T he scheduling for the Marvel movies is so meticulous, we know the exact days its next nine titles will open, through 2020. But for a globe-conquering pop-culture phenomenon that will dominate movie screens for years to come, the Marvel Comics universe sure flies by the seat of its pants. Each new movie in this blockbuster saga throws in a batch of new wrinkles, many of which seem to be forgotten about or seriously revised by the time the next installment comes out. For instance, red-and-gold billionaire Tony Stark (Robert Downey, Jr.), also known as Iron Man, was clearly bowing out of the Avengers at the end of 2015’s Avengers: Age of Ultron, as the superhero crew rejiggered its starting lineup.

Well, forget that. Captain America: Civil War has plenty of Stark. Downey’s contract negotiations were reportedly of the hardball variety, and his once-diminished role here has been beefed up accordingly. And out of nowhere—well, Queens, actually—the movie finds room for Spider-Man (Tom Holland), the rights to that character having been snapped up by Marvel (now owned by Disney) when previous Spidey contract-holder Sony suddenly decided to cut a deal. All right, fine—at least these incongruities add a little volatility to the Marvel long-term strategic corporate plan.

Civil War plucks a thread from Captain America: The Winter Soldier, one of the most enjoyable installments in the Marvel series. Cap (Chris Evans) discovers that his old pal Bucky Barnes (Sebastian Stan) remains a dangerous “Manchurian Candidate” of sorts—a plot that, incredibly, ties back to Tony Stark’s origin story.

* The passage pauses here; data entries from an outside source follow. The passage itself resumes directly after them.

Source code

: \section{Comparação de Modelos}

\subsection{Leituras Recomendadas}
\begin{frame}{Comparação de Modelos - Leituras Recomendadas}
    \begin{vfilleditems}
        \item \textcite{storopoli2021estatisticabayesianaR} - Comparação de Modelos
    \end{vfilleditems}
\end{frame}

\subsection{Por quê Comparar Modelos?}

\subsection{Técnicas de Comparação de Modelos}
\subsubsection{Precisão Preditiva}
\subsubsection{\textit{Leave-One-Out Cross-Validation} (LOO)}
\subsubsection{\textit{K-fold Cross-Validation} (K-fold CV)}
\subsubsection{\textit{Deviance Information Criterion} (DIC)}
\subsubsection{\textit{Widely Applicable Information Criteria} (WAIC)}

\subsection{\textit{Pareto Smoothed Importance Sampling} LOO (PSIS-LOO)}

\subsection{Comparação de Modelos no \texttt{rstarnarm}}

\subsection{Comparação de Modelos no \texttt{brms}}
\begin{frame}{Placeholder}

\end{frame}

Meanwhile, the governments of the world want to rein in the Avengers, having noticed (as critics pointed out after the first few movies) that an awful lot of innocent people seem to get slaughtered when the Avengers save humanity. Stark and Black Widow (Scarlett Johansson) favor signing an agreement that would make the Avengers accountable to the world order; Captain America and his acolytes, including Falcon (Anthony Mackie) and Scarlet Witch (Elizabeth Olsen), opt for going rogue.

Putting aside for a moment the fact that this sounds like the opposite alignment for our leads—surely snarky Stark would play the anti-establishment card and Captain America would fall in line with authority—this division never feels especially useful. Aren’t there enough megavillains to supply stupid excuses for extensive mayhem? Instead, nominal bad guy Helmut Zemo (Daniel Bruhl) mostly works on the sidelines while our indestructible superheroes punch each other out in a series of numbing set-pieces. Directing brothers Anthony and Joe Russo find a few ways to cater to the specialty acts: In a pumped-up airport melée, Ant-Man (Paul Rudd) gets a frankly glorious workout. A new character, Black Panther (Chadwick Boseman), enjoys a lively “Hey, who’s that guy?” arrival in his be-clawed catsuit. And the movie authentically stirs to life when Spider-Man is introduced, young Peter Parker’s gooey shtick having come to Stark’s attention through YouTube videos.

But too much of Civil War involves ginning up the phony conflict and preparing future storylines. The periodic displays of warm, witty communal behavior in the first Iron Man and Avengers pictures are rare here; in digital 3D, the people onscreen don’t even look human, especially when they don’t have their gear on. Thank Hydra for Downey, whose be-bopping style brings energy and humor. There’s a moment when Stark wants to clap newcomer Parker on the back, but Downey hesitates, holding his hand in the air for a moment, as though knowing that the welcoming touch will seal this kid’s future in the thankless world of crimefighting. That actor’s instinct says so much, and it’s a measure of what’s missing from the rest of this movie.

The Marvel Cinematic Universe is meant to be viewed like a long-form TV series, so reviewing a single installment as though it were a discrete entity feels absurd. The various in-jokes and call-backs will stroke diehard fans who’ve mainlined the previous films repeatedly; otherwise, steering the apparatus carefully toward 2020 is what this is all about. Civil War makes a pretense of pondering the consequences of going rogue. But Marvel is all about playing it safe. Captain America: Civil War. Rated PG-13. Opens in muliple theaters Fri., May 6.